Neunzig Abbildungen. Mich haben Fotos aus dem Jahr 1991 sehr nachdenklich gestimmt. Während des Golfkriegs beschoss der Irak Saddam Husseins das völlig unbeteiligte Israel mit Scud-Raketen. Vierzig Raketeneinschläge, zwei Tote, besonders heimtückisch allerdings: Saddam ließ ganz gezielt im Unklaren, ob die Sprengköpfe mit Nervengas ausgestattet waren. Und 1991 verfügte der Irak zweifellos über C-Waffen.

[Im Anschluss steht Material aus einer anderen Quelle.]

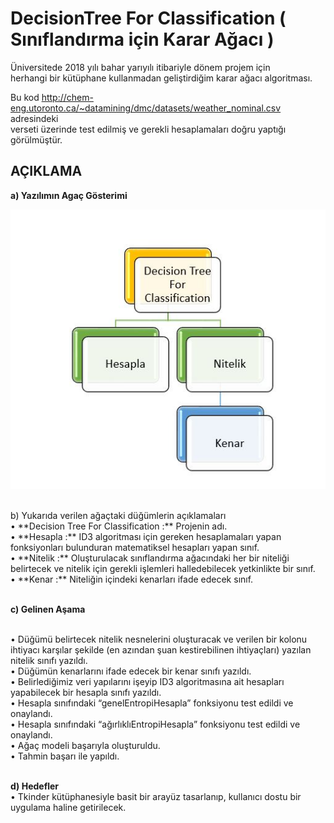 # DecisionTree For Classification ( Sınıflandırma için Karar Ağacı )

Üniversitede 2018 yılı bahar yarıyılı itibariyle dönem projem için <br>
herhangi bir kütüphane kullanmadan geliştirdiğim karar ağacı algoritması. <br>

Bu kod http://chem-eng.utoronto.ca/~datamining/dmc/datasets/weather_nominal.csv adresindeki <br>
verseti üzerinde test edilmiş ve gerekli hesaplamaları doğru yaptığı görülmüştür.

<h2>AÇIKLAMA</h2>

**a)	Yazılımın Agaç Gösterimi** <BR>
 
![](img/Ekran%20Alıntısı.JPG)

<BR>
b)	Yukarıda verilen ağaçtaki düğümlerin açıklamaları<BR>
•	**Decision Tree For Classification :** Projenin adı.<BR>
•	**Hesapla :** ID3 algoritması için gereken hesaplamaları yapan fonksiyonları bulunduran matematiksel hesapları yapan sınıf.<BR>
•	**Nitelik :** Oluşturulacak sınıflandırma ağacındaki her bir niteliği belirtecek ve nitelik için gerekli işlemleri halledebilecek yetkinlikte bir sınıf.<BR>
•	**Kenar :** Niteliğin içindeki kenarları ifade edecek sınıf.<BR>
<BR>

**c)	 Gelinen Aşama**

<BR>
•	Düğümü belirtecek nitelik nesnelerini oluşturacak ve verilen bir kolonu ihtiyacı karşılar şekilde (en azından şuan kestirebilinen ihtiyaçları)  yazılan nitelik sınıfı yazıldı.<BR>
•	Düğümün kenarlarını ifade edecek bir kenar sınıfı yazıldı.<BR>
•	Belirlediğimiz veri yapılarını işeyip ID3 algoritmasına ait hesapları yapabilecek bir hesapla sınıfı yazıldı.<BR>
•	Hesapla sınıfındaki “genelEntropiHesapla” fonksiyonu test edildi ve onaylandı.<BR>
•	Hesapla sınıfındaki “ağırlıklıEntropiHesapla” fonksiyonu test edildi ve onaylandı.<BR>
•	Ağaç modeli başarıyla oluşturuldu.<BR>
•	Tahmin başarı ile yapıldı.<BR>

<BR>

**d)	Hedefler**<BR>
•	Tkinder kütüphanesiyle basit bir arayüz tasarlanıp, kullanıcı dostu bir uygulama haline getirilecek.<BR>


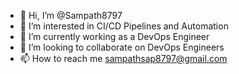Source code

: - 👋 Hi, I’m @Sampath8797
- 👀 I’m interested in CI/CD Pipelines and Automation
- 🌱 I’m currently working as a DevOps Engineer
- 💞️ I’m looking to collaborate on DevOps Engineers
- 📫 How to reach me sampathsap8797@gmail.com

<!---
Sampath8797/Sampath8797 is a ✨ special ✨ repository because its `README.md` (this file) appears on your GitHub profile.
You can click the Preview link to take a look at your changes.
--->
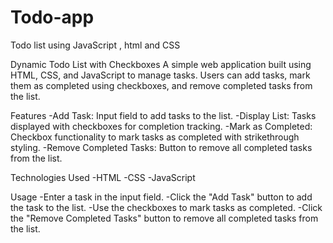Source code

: # Todo-app
Todo list using JavaScript , html and CSS



Dynamic Todo List with Checkboxes
A simple web application built using HTML, CSS, and JavaScript to manage tasks. Users can add tasks, mark them as completed using checkboxes, and remove completed tasks from the list.

Features
-Add Task: Input field to add tasks to the list.
-Display List: Tasks displayed with checkboxes for completion tracking.
-Mark as Completed: Checkbox functionality to mark tasks as completed with strikethrough styling.
-Remove Completed Tasks: Button to remove all completed tasks from the list.

Technologies Used
-HTML
-CSS
-JavaScript

Usage
-Enter a task in the input field.
-Click the "Add Task" button to add the task to the list.
-Use the checkboxes to mark tasks as completed.
-Click the "Remove Completed Tasks" button to remove all completed tasks from the list.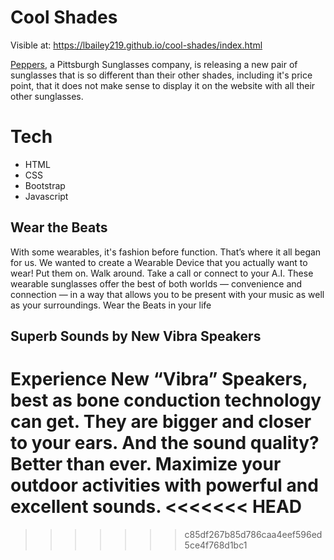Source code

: # Cool Shades

Visible at: https://lbailey219.github.io/cool-shades/index.html

[Peppers](http://www.peppersusa.com), a Pittsburgh Sunglasses company, is releasing a new pair of sunglasses that is so different than their other shades, including it's price point, that it does not make sense to display it on the website with all their other sunglasses.

# Tech
- HTML
- CSS
- Bootstrap
- Javascript

## Wear the Beats

With some wearables, it's fashion before function. That’s where it all began for us. We wanted to create a Wearable Device that you actually want to wear! Put them on. Walk around. Take a call or connect to your A.I. These wearable sunglasses offer the best of both worlds — convenience and connection — in a way that allows you to be present with your music as well as your surroundings. Wear the Beats in your life


## Superb Sounds by New Vibra Speakers

Experience New “Vibra” Speakers, best as bone conduction technology can get. They are bigger and closer to your ears. And the sound quality? Better than ever. Maximize your outdoor activities with powerful and excellent sounds.
<<<<<<< HEAD
=======

>>>>>>> c85df267b85d786caa4eef596ed5ce4f768d1bc1
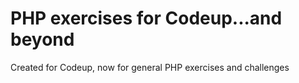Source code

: # PHP exercises for Codeup...and beyond

Created for Codeup, now for general PHP exercises and challenges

Sie kamen bei den Raketenangriffen auf Israel nicht zum Einsatz. Doch das wusste man erst hinterher. Also wurden Gasmasken an die israelische Bevölkerung ausgegeben und bei den Luftangriffen Giftgasalarm ausgelöst. Die Fotos zeigen den – entsprechend jüngeren – Ulrich Sahm mit einem Kleinkind, seiner Tochter. Die Gasmaske auf dem Gesicht. Bei Alarm musste alles sehr schnell gehen. Da vergisst man schon mal, den Plastikverschluss von dem Luftfilter zu entfernen. Sahms Tochter begann zu zappeln und zu zucken; ihre Eltern waren dann so freundlich und haben die Verschlusskappe doch noch ab gemacht.

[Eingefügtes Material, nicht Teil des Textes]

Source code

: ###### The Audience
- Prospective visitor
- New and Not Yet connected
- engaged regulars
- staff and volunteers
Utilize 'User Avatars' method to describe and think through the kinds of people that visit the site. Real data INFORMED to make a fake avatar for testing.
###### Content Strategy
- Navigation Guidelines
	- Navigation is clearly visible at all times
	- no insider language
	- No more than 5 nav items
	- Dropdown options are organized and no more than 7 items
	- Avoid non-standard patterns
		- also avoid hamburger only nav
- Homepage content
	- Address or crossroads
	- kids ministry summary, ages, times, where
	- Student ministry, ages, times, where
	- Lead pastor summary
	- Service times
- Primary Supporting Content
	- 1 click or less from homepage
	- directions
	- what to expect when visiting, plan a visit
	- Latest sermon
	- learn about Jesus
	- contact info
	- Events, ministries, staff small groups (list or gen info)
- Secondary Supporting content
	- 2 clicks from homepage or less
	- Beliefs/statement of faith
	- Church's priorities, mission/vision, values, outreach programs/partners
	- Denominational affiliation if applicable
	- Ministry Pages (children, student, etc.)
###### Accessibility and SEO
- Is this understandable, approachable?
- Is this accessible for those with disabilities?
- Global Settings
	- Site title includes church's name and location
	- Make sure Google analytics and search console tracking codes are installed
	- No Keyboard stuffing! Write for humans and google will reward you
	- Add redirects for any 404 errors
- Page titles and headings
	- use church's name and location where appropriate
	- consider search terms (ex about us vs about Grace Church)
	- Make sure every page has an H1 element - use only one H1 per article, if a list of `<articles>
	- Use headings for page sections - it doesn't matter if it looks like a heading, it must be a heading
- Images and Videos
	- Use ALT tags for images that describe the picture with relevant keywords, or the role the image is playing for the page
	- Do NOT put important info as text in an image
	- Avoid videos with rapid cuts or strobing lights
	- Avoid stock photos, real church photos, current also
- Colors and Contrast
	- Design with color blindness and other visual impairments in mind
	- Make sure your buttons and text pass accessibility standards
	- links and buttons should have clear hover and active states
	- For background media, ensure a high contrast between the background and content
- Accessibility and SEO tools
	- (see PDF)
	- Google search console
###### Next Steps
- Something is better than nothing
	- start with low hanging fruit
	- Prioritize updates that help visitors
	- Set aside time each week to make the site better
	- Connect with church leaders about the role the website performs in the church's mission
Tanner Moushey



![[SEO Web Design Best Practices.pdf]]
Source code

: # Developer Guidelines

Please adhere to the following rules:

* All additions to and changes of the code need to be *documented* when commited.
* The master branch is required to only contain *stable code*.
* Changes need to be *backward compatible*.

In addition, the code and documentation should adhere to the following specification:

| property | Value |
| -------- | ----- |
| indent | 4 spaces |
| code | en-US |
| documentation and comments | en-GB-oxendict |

Das Geleitwort zum Buch stammt vom bekannten Publizisten Henryk M. Broder. Und da Sahm der „Saurier unter den Nahostreportern“ ist, trägt es den hübschen Titel „Sahm, der Saurier“. Unsereins kennt Ulrich Sahm ja nur aus dem Fernsehen; in der Tat: er war „der Erste, der eine Webcam benutzte, die er auf seinen Schreibtisch montiert hatte“. Und so sah man ihn dann aus n-tv in etwas zerhackten Bildern – „via ISDN“, wie der Sender gleichsam als Entschuldigung einblendete.

Aber Broder hatte Sahm wohl näher kennen gelernt. Er schreibt: „Er regte sich immerzu auf, und zwar wirklich. Schon äußerlich eine Mischung aus Käpt’n Blaubär und Räuber Hotzenplotz ließ er seinem Ärger und seiner Wut freien Lauf. Entweder über die Dummheit der israelischen Regierung, wozu es immer genug Anlässe gab, oder über die Dummheiten der Korrespondenten, die genau wussten, wie der israelisch-palästinensische Konflikt gelöst werden müsste, den sie an der Bar des Hotels »American Colony« hautnah miterlebten.“

So steht zu vermuten, dass auch Sie nicht das Patentrezept für eine Lösung des Nahostkonflikts parat haben werden, wenn Sie das Buch von Ulrich Sahm gelesen haben. Sie sollten es dennoch tun. Es bietet wirklich einen tiefen Einblick in den israelischen Alltag, und: es ist einfach klasse geschrieben.